This article is over 17 years, 1 months old
TWO PROTESTS in Pakistan have shown growing opposition to the privatisation policies of General Musharraf’s military regime.
Issue 1932

TWO PROTESTS in Pakistan have shown growing opposition to the privatisation policies of General Musharraf’s military regime.

The demonstrations in Karachi and Hyderabad were called by electricity workers’ unions.

An umbrella organisation, bringing together unions at Karachi Electric Supply Corporation (KESC), held a protest outside the Karachi Press Club.

This is the only place in the whole of Karachi where protests are allowed since the 1999 military coup that brought Musharraf to power.

Up to 1,000 workers attended the protest on 6 December, demanding an end to attempts to privatise the company.

Workers carried placards and banners, and raised slogans against privatisation and increases in electricity prices.

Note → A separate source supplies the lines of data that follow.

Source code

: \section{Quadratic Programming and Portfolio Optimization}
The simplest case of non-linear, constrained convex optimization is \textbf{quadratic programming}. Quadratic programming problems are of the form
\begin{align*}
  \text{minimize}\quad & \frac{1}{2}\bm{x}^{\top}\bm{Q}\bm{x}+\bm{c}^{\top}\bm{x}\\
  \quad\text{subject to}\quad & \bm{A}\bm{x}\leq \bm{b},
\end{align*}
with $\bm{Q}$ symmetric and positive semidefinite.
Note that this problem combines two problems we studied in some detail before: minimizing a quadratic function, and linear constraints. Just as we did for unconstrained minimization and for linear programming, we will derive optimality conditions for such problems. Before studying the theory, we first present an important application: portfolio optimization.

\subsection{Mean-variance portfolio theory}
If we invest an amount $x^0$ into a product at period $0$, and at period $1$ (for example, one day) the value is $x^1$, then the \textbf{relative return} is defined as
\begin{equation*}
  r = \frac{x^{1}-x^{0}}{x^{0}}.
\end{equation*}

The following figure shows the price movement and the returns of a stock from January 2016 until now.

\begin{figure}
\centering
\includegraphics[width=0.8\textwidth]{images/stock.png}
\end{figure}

A second demonstration, on an even larger scale, was held in Hyderabad, called by the Hydroelectric Workers’ Union.

Some 3,000 workers with red flags and banners protested, raising anti-government slogans and stopping along their route to set fire to piles of car tyres.

Privatisation of utilities, which has proceeded rapidly since the mid-1990s, has led to increased costs for workers.

Utility bills have increased threefold under General Musharraf.

The price of gas for low income households has more than trebled in this period, causing great hardship.